— YOUR TASK —
Read through the data, and wherever a line holds the word "possibilité", write that line out.

(Stored records)

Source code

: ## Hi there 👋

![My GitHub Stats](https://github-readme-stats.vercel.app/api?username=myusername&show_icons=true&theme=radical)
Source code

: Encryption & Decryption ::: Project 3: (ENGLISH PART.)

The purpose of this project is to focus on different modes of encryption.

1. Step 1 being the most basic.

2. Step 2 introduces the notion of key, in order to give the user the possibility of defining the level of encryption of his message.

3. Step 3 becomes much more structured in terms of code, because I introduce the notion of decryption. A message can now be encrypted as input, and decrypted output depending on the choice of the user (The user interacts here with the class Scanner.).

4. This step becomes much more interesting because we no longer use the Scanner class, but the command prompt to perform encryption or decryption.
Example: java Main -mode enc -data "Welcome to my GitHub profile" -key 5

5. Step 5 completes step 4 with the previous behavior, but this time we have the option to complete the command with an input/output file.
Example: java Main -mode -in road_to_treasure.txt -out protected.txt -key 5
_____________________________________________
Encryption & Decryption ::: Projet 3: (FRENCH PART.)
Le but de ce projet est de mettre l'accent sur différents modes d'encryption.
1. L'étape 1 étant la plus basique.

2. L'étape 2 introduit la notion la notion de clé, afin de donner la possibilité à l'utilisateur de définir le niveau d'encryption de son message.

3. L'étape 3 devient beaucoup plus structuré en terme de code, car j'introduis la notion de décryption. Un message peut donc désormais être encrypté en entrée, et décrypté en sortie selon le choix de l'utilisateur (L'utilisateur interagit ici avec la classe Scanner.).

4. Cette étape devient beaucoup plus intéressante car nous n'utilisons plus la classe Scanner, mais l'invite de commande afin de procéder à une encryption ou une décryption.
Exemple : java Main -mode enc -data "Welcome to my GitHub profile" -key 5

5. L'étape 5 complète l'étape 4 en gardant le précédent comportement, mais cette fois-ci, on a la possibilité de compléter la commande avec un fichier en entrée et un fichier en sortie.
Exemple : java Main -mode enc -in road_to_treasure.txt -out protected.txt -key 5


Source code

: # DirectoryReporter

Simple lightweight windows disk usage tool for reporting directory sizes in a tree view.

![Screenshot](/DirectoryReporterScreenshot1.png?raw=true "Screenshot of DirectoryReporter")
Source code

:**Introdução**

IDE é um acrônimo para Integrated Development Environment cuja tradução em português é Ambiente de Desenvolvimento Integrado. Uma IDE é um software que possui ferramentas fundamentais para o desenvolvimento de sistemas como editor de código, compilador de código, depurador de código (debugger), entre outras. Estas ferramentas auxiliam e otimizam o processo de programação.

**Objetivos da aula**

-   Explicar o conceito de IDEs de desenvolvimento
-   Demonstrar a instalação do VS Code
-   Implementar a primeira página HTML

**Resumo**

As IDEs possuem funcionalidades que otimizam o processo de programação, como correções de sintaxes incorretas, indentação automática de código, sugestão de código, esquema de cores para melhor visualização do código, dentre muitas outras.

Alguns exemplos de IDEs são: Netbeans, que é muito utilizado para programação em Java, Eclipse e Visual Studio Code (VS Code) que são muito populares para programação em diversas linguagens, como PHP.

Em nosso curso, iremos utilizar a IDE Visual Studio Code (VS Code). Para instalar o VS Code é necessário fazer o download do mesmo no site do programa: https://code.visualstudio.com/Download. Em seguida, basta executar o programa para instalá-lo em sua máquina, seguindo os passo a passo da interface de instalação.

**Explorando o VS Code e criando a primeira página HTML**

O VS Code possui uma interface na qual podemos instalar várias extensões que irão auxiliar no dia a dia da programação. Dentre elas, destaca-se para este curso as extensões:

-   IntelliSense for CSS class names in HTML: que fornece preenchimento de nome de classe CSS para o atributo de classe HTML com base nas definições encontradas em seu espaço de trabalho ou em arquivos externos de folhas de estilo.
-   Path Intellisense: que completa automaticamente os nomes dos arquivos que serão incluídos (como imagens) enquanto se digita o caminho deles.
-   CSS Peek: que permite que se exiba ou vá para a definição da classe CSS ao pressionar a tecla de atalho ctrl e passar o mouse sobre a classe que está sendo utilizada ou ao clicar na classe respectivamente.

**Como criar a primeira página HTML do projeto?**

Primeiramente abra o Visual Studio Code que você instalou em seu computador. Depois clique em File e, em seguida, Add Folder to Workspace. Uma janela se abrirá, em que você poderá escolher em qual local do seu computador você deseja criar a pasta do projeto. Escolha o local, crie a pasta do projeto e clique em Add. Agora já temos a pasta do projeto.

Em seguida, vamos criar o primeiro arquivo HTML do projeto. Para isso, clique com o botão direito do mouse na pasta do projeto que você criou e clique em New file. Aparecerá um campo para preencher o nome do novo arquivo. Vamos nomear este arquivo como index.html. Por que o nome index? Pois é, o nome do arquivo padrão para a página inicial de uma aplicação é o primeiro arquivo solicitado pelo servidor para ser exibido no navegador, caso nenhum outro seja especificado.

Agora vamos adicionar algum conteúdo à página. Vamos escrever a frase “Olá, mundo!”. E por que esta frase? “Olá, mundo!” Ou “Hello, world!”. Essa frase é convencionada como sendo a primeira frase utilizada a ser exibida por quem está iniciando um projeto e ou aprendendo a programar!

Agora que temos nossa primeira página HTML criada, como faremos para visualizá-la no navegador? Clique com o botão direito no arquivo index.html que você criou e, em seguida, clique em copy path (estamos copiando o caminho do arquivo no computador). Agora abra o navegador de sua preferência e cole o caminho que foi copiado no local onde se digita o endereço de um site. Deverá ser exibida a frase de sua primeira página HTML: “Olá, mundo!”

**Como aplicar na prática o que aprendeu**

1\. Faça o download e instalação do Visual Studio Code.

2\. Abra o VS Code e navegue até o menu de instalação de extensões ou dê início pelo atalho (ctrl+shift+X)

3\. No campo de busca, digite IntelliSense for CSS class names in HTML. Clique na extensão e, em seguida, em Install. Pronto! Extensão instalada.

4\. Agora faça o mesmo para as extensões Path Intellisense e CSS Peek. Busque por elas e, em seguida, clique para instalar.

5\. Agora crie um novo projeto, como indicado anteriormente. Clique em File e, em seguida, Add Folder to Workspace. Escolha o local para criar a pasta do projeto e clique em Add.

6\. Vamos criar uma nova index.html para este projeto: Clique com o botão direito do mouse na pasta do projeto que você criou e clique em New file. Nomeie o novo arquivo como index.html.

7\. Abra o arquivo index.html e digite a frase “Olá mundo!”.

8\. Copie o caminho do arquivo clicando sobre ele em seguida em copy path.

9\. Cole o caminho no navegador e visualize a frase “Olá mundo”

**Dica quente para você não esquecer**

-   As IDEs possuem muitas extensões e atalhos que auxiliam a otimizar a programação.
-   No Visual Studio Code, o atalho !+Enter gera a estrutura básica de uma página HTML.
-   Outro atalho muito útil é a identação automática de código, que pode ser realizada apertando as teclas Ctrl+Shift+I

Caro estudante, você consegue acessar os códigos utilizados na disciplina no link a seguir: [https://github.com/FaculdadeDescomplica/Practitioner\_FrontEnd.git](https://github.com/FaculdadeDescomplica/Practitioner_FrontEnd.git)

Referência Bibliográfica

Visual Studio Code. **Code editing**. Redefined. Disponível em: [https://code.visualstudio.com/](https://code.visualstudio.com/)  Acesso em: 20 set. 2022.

==

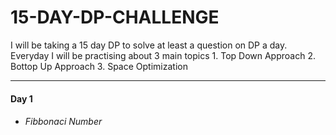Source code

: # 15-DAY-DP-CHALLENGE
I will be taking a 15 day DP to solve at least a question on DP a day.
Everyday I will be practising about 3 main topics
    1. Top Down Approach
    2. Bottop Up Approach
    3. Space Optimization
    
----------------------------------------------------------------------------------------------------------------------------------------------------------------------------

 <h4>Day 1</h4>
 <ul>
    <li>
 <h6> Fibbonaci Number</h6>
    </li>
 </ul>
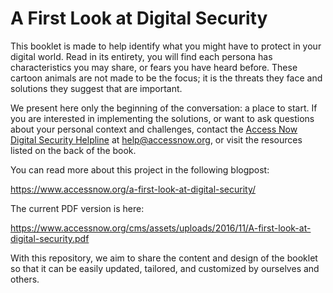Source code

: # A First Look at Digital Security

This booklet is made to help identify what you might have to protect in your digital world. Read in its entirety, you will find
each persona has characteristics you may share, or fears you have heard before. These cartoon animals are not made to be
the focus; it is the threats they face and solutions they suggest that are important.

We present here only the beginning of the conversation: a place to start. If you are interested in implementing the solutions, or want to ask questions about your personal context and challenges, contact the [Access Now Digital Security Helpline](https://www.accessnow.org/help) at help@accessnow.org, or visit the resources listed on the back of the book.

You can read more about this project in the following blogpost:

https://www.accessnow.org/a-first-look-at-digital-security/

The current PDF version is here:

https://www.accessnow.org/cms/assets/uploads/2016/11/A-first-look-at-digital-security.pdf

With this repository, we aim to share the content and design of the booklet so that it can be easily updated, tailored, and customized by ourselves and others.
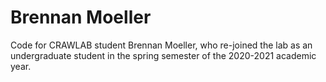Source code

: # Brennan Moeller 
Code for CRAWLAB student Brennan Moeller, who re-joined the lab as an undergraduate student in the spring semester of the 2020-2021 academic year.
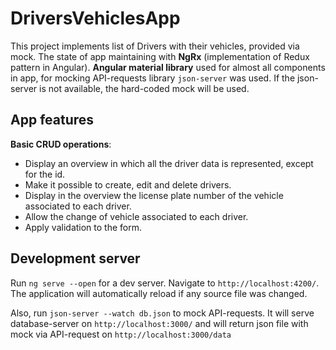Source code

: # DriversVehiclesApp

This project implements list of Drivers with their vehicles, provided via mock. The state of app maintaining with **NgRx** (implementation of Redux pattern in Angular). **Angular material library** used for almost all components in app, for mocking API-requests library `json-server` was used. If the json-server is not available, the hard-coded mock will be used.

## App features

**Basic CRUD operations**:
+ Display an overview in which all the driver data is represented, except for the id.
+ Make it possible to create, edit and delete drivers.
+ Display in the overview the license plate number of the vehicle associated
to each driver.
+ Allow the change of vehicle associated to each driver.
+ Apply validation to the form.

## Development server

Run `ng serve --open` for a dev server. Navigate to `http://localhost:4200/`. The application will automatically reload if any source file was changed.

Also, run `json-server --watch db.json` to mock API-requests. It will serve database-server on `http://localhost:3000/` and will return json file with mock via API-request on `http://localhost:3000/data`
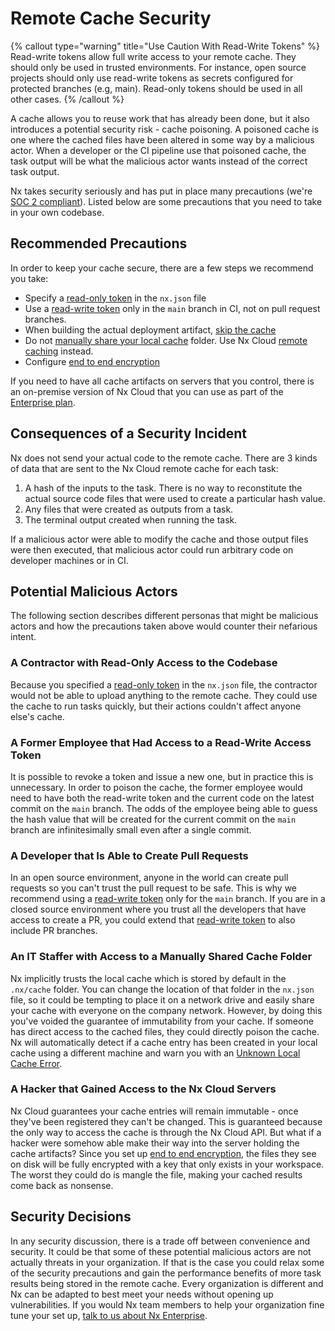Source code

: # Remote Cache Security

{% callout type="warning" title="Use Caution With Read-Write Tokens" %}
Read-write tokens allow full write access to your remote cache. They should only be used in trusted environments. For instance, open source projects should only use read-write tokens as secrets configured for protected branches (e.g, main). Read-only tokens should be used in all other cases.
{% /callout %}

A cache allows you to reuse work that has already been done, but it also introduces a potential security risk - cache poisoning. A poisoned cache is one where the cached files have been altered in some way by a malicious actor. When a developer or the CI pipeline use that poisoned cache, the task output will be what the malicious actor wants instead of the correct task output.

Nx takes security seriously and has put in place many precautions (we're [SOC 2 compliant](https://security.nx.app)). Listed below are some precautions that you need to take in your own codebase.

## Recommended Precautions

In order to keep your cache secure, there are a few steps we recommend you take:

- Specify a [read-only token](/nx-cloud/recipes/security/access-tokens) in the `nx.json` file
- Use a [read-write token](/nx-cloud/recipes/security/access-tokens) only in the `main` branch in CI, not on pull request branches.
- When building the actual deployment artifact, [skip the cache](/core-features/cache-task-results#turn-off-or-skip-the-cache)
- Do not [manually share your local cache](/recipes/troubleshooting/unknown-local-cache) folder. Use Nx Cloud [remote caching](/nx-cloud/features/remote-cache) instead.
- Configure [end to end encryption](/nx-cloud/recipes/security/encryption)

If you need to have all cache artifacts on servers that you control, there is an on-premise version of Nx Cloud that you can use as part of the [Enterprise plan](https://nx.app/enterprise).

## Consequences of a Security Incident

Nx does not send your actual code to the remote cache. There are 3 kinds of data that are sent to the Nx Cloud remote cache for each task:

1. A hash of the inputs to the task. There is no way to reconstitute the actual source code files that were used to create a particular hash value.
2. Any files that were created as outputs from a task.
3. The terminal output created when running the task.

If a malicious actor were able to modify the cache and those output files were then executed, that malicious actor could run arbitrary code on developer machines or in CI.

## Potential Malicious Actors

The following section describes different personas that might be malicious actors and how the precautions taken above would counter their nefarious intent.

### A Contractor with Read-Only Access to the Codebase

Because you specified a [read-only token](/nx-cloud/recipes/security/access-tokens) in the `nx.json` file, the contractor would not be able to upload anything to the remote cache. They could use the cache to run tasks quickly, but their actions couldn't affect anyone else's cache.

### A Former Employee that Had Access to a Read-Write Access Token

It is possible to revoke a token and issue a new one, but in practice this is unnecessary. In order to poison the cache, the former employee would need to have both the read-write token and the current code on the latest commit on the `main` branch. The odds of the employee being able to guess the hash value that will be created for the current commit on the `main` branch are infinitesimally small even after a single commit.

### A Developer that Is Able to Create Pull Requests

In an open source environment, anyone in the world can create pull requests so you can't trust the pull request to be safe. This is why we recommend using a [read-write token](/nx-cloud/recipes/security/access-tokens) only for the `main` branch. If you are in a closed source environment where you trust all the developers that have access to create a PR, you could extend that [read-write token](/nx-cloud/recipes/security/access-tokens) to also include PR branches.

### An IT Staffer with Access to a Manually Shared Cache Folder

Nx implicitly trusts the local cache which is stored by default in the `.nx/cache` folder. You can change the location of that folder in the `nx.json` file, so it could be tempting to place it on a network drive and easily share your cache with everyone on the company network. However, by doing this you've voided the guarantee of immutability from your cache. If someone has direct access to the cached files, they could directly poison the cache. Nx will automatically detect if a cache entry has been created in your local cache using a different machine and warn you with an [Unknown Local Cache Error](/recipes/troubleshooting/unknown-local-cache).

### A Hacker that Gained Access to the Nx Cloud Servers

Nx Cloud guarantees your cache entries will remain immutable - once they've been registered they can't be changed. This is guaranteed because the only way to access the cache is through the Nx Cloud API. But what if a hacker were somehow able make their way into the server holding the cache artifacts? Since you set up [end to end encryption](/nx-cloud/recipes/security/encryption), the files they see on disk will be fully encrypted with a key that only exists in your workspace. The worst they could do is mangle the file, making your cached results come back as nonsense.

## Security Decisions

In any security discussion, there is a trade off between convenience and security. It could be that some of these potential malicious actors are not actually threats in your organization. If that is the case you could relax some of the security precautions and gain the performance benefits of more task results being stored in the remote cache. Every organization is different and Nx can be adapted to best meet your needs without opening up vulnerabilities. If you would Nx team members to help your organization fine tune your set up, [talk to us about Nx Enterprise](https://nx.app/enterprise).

* * *

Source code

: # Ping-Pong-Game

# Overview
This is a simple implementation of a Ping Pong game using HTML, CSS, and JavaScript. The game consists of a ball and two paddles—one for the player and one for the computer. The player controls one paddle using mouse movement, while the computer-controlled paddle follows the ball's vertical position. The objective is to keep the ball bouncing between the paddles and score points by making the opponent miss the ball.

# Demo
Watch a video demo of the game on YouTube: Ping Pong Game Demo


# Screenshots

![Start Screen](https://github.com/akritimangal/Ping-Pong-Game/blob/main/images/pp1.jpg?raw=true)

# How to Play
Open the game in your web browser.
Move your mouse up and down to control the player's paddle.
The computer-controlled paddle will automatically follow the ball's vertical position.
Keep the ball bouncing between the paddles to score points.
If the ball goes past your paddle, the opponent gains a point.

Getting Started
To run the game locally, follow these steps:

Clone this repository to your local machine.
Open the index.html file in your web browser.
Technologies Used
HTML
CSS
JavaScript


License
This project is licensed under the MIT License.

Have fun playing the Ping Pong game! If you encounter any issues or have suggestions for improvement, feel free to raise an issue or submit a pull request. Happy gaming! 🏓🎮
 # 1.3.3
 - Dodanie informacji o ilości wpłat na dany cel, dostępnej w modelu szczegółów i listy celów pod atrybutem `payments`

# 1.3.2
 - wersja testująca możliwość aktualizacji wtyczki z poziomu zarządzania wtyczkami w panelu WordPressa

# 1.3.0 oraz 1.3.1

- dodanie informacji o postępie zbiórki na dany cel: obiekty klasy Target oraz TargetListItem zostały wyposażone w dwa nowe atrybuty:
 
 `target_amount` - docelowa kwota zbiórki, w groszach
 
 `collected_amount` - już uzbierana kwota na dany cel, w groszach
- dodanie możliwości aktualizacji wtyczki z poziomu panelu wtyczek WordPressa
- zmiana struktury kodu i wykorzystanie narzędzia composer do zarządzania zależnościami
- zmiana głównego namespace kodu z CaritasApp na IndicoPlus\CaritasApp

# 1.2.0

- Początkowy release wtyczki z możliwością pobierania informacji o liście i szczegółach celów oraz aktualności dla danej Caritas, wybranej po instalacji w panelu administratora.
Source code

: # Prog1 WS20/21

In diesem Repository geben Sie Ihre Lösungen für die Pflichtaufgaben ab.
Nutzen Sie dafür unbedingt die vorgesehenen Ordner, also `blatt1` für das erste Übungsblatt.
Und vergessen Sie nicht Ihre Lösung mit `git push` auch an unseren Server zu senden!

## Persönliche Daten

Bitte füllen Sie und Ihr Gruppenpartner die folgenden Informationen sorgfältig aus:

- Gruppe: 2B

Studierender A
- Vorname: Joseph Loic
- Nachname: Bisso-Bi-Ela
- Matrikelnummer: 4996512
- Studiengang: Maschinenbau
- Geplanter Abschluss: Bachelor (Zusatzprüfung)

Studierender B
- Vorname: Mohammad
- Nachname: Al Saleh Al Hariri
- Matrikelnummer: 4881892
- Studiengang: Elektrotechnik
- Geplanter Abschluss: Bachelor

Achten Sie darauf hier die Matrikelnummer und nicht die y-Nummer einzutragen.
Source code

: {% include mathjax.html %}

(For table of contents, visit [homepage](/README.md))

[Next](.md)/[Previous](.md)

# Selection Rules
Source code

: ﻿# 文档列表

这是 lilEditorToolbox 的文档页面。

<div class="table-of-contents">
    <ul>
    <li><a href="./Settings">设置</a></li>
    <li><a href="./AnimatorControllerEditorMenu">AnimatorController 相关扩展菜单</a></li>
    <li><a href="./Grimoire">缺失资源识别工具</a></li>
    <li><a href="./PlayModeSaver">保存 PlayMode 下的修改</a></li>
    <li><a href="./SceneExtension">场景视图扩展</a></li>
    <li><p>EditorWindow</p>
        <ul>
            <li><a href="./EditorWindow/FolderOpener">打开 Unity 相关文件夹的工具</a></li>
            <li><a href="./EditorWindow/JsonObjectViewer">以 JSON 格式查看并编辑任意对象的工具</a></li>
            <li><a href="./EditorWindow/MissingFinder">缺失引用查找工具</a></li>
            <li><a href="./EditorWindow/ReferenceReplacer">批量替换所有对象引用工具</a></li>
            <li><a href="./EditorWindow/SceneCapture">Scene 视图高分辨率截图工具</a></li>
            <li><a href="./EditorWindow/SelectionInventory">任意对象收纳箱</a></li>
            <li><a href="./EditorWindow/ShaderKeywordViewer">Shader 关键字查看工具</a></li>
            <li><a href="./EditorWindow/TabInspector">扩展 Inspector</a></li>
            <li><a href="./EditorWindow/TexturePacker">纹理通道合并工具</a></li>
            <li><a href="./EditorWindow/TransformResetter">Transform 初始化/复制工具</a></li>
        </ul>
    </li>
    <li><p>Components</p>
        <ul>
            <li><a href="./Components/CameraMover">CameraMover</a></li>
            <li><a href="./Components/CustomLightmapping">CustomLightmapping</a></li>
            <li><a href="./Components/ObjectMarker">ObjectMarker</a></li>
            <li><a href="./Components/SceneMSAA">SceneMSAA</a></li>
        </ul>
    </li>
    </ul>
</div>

— YOUR RESPONSE —
2. L'étape 2 introduit la notion la notion de clé, afin de donner la possibilité à l'utilisateur de définir le niveau d'encryption de son message.
5. L'étape 5 complète l'étape 4 en gardant le précédent comportement, mais cette fois-ci, on a la possibilité de compléter la commande avec un fichier en entrée et un fichier en sortie.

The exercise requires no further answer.